И то ли спросонья после тёплой постели, то ли от ледяной струи из-под крана, под которую она сунет заспанную физиономию, но начнётся у неё самый настоящий преддуэльный колотун. Она будет вглядываться со страхом в лицо подгоняющей её Любочки, а Любочка, обычно охотно выступающая в роли критика, как назло будет помалкивать. И, наконец, Яна не выдержит. Ох уж, эти богини-машинистки с великим неотъемлемым правом первого слова!

— Ну, как тебе?

С жалкой заискивающей улыбочкой она ждёт приговора. Любочка, её Любочка, поднаторевшая, поднахватавшаяся всяких литературоведческих терминов и больше всего на свете боящаяся показаться в этом вопросе дилетанткой, вдруг скажет:

— А девчонки говорят, ты не сама писала…

— Какие девчонки?

— Ну наши, — судя по всему, это было мнение самой Любочки.

— А кто же?

— Ну, тебе лучше знать. Да ладно, я шучу…

Но она не шутила. Так же отчуждённо-подозрительно встретят её в редакции. Будто их баловень, любимица, привычная к советам, покровительству, даже к беззлобным тычкам, которыми осыпали порой её неудачные опусы, вдруг в чём-то очень ловко их провела. И, только вчера сшибавшая трёшки до получки, вдруг вытащила из кармана пачку невесть откуда взявшихся четвертных. И теперь всем неловко и не по себе.
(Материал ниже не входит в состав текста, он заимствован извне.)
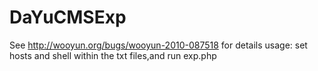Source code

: # DaYuCMSExp
See http://wooyun.org/bugs/wooyun-2010-087518 for details
usage:  set hosts and shell within the txt files,and run exp.php
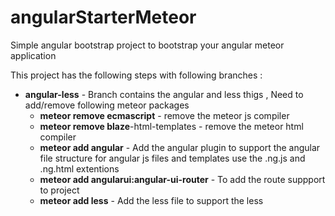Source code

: # angularStarterMeteor

Simple angular bootstrap project to bootstrap your angular meteor application 

This project has the following steps with following branches : 

* **angular-less** - Branch contains the angular and less thigs , Need to add/remove following meteor packages
  * **meteor remove ecmascript** - remove the meteor js compiler
  * **meteor remove blaze**-html-templates - remove the meteor html compiler
  * **meteor add angular** - Add the angular plugin to support the angular file structure
      for angular js files and templates use the .ng.js and .ng.html extentions 
  * **meteor add angularui:angular-ui-router** - To add the route suppport to project
  * **meteor add less** - Add the less file to support the less
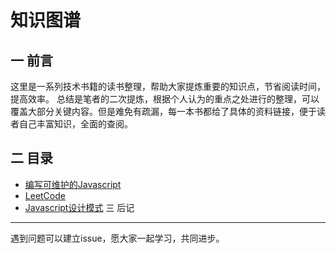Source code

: 知识图谱
===========

一 前言
-----------

这里是一系列技术书籍的读书整理，帮助大家提炼重要的知识点，节省阅读时间，提高效率。
总结是笔者的二次提炼，根据个人认为的重点之处进行的整理，可以覆盖大部分关键内容。但是难免有疏漏，每一本书都给了具体的资料链接，便于读者自己丰富知识，全面的查阅。

二 目录
------------

- [编写可维护的Javascript](/编写可维护的Javascript/index.md)
- [LeetCode](/LeetCode/index.md)
- [Javascript设计模式](/Javascript设计模式/index.md)
三 后记
-------------

遇到问题可以建立issue，愿大家一起学习，共同进步。
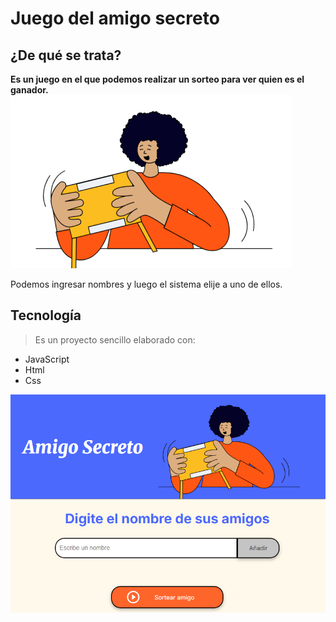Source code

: # Juego del amigo secreto

## ¿De qué se trata?
**Es un juego en el que podemos realizar un sorteo para ver quien es el ganador.**
![](assets/amigo-secreto.png)

Podemos ingresar nombres y luego el sistema elije a uno de ellos.
## Tecnología
>Es un proyecto sencillo elaborado con:
- JavaScript
- Html
- Css
  
![](assets/home.png)
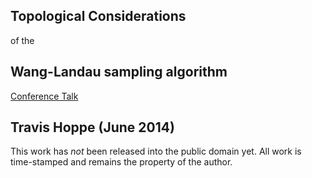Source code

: ## Topological Considerations
of the
## Wang-Landau sampling algorithm

[Conference Talk](https://github.com/thoppe/Telluride-WL-Topology-Talk)

## Travis Hoppe (June 2014)

This work has *not* been released into the public domain yet. All work is time-stamped and remains the property of the author.
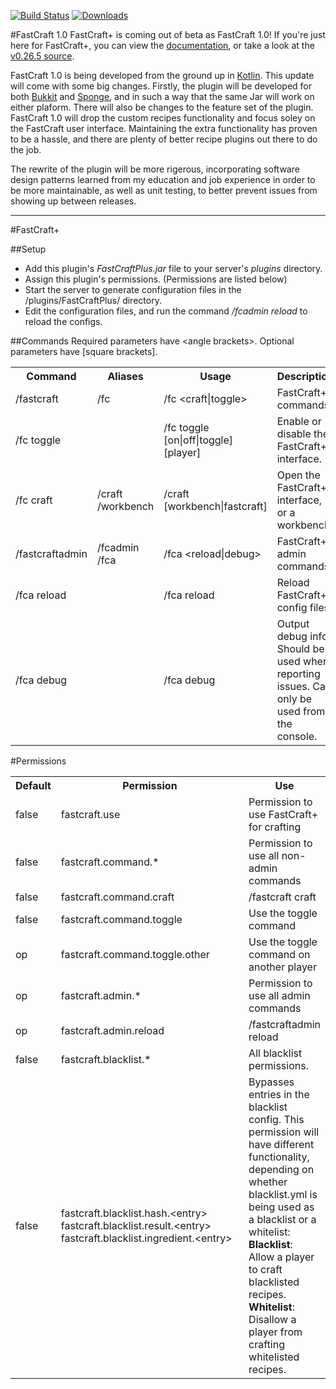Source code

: [![Build Status](https://travis-ci.org/BenWoodworth/FastCraft.svg)](https://travis-ci.org/BenWoodworth/FastCraft)
[![Downloads](https://img.shields.io/github/downloads/BenWoodworth/FastCraft/total.svg)](https://github.com/BenWoodworth/FastCraft/releases)

#FastCraft 1.0
FastCraft+ is coming out of beta as FastCraft 1.0! If you're just here for FastCraft+, you can view the [documentation](#fastcraft), or take a look at the [v0.26.5 source](https://github.com/BenWoodworth/FastCraft/tree/v0.26.5).

FastCraft 1.0 is being developed from the ground up in
[Kotlin](http://kotlinlang.org/). This update will come with some big changes.
Firstly, the plugin will be developed for both
[Bukkit](https://dev.bukkit.org/) and
[Sponge](https://www.spongepowered.org/), and in such a way that
the same Jar will work on either plaform. There will also be changes to the
feature set of the plugin. FastCraft 1.0 will drop the custom recipes functionality
and focus soley on the FastCraft user interface. Maintaining the extra functionality
has proven to be a hassle, and there are plenty of better recipe plugins out there to
do the job.

The rewrite of the plugin will be more rigerous, incorporating software design patterns
learned from my education and job experience in order to be more maintainable, as well
as unit testing, to better prevent issues from showing up between releases.

<hr>
#FastCraft+

##Setup
- Add this plugin's _FastCraftPlus.jar_ file to your server's _plugins_ directory.
- Assign this plugin's permissions. (Permissions are listed below)
- Start the server to generate configuration files in the /plugins/FastCraftPlus/ directory.
- Edit the configuration files, and run the command _/fcadmin reload_ to reload the configs.

##Commands
Required parameters have &lt;angle brackets&gt;. Optional parameters have [square brackets].

<table width=100%>
  <tr>
    <th>Command</th>
    <th>Aliases</th>
    <th width=260px>Usage</th>
    <th>Description</th>
  </tr>
  <tr>
    <td>/fastcraft</td>
    <td>/fc</td>
    <td>/fc &lt;craft|toggle&gt;</td>
    <td>FastCraft+ commands.</td>
  </tr>
  <tr>
    <td>/fc toggle</td>
    <td></td>
    <td>/fc toggle [on|off|toggle] [player]</td>
    <td>Enable or disable the FastCraft+ interface.</td>
  </tr>
  <tr>
    <td>/fc craft</td>
    <td>
      /craft<br>
      /workbench
    </td>
    <td>/craft [workbench|fastcraft]</td>
    <td>Open the FastCraft+ interface, or a workbench.</td>
  </tr>
  <tr>
    <td>/fastcraftadmin</td>
    <td>
      /fcadmin<br>
      /fca
    </td>
    <td>/fca &lt;reload|debug&gt;</td>
    <td>FastCraft+ admin commands.</td>
  </tr>
  <tr>
    <td>/fca reload</td>
    <td></td>
    <td>/fca reload</td>
    <td>Reload FastCraft+ config files.</td>
  </tr>
  <tr>
    <td>/fca debug</td>
    <td></td>
    <td>/fca debug</td>
    <td>Output debug info. Should be used when reporting issues. Can only be used from the console.</td>
  </tr>
</table>

#Permissions
<table width=100%>
  <tr>
    <th>Default</th>
    <th width=290px>Permission</th>
    <th>Use</th>
  </tr>
  <tr>
    <td>false</td>
    <td>fastcraft.use</td>
    <td>Permission to use FastCraft+ for crafting</td>
  </tr>
  <tr>
    <td>false</td>
    <td>fastcraft.command.*</td>
    <td>Permission to use all non-admin commands</td>
  </tr>
  <tr>
    <td>false</td>
    <td>fastcraft.command.craft</td>
    <td>/fastcraft craft</td>
  </tr>
  <tr>
    <td>false</td>
    <td>fastcraft.command.toggle</td>
    <td>Use the toggle command</td>
  </tr>
  <tr>
    <td>op</td>
    <td>fastcraft.command.toggle.other</td>
    <td>Use the toggle command on another player</td>
  </tr>
  <tr>
    <td>op</td>
    <td>fastcraft.admin.*</td>
    <td>Permission to use all admin commands</td>
  </tr>
  <tr>
    <td>op</td>
    <td>fastcraft.admin.reload</td>
    <td>/fastcraftadmin reload</td>
  </tr>
  <tr>
    <td>false</td>
    <td>fastcraft.blacklist.*</td>
    <td>All blacklist permissions.</td>
  </tr>
  <tr>
    <td>false</td>
    <td>
      fastcraft.blacklist.hash.&lt;entry&gt;<br>
      fastcraft.blacklist.result.&lt;entry&gt;<br>
      fastcraft.blacklist.ingredient.&lt;entry&gt;<br>
    </td>
    <td>
      Bypasses entries in the blacklist config. This permission will have
      different functionality, depending on whether blacklist.yml is being
      used as a blacklist or a whitelist:<br>
      <b>Blacklist</b>: Allow a player to craft blacklisted recipes.<br>
      <b>Whitelist</b>: Disallow a player from crafting whitelisted recipes.
    </td>
  </tr>
</table>
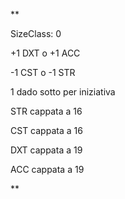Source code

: **

SizeClass: 0

+1 DXT o +1 ACC

-1 CST o -1 STR

1 dado sotto per iniziativa

STR cappata a 16

CST cappata a 16

DXT cappata a 19

ACC cappata a 19

**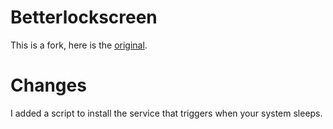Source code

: # Betterlockscreen

This is a fork, here is the [original](https://github.com/pavanjadhaw/betterlockscreen).

# Changes

I added a script to install the service that triggers when your system sleeps.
Яна почувствует себя одинокой, брошенной и ужасно несчастной. Демонстративно взяв у рассеянно кивнувшего ей Павлина / он был целиком поглощён чтением сценария/ сигарету, она забьется в угол и, пуская дым, не затягиваясь / курить она так и не научилась/, будет ждать, когда Денис доберется до восемьдесят второй страницы. Вся комната будет этого ждать, но не как прежде — на стороне Яны, — а просто наблюдать, как валяют дурака два вражеских резидента на явочной квартире в преддверии неминуемого разоблачения.

А Павлин покажется ей ещё павлинистее и прекрасней. Куртка уже другая — чёрная с золотыми пуговицами, тот же мессершмиттовский шарф, онегинский чуб отливает платиной в нимбе от болтающейся на голом проводе стоваттной лампочки.

Последняя страница, всё. Тишина засасывает Яну как трясина, она ждёт выстрела. Поединок, дуэль. И эти, подружки разлюбезные, жаждущие крови…

— Ну что, Иоанна Аркадьевна, пойдём поговорим?

Кина не будет. Глядя на вытянутые лица зрителей, Яна чувствует себя хоть немного отмщённой.

— Уже седьмой час, все комнаты заперты, — ещё на что-то надеется публика. И тогда Яна встает.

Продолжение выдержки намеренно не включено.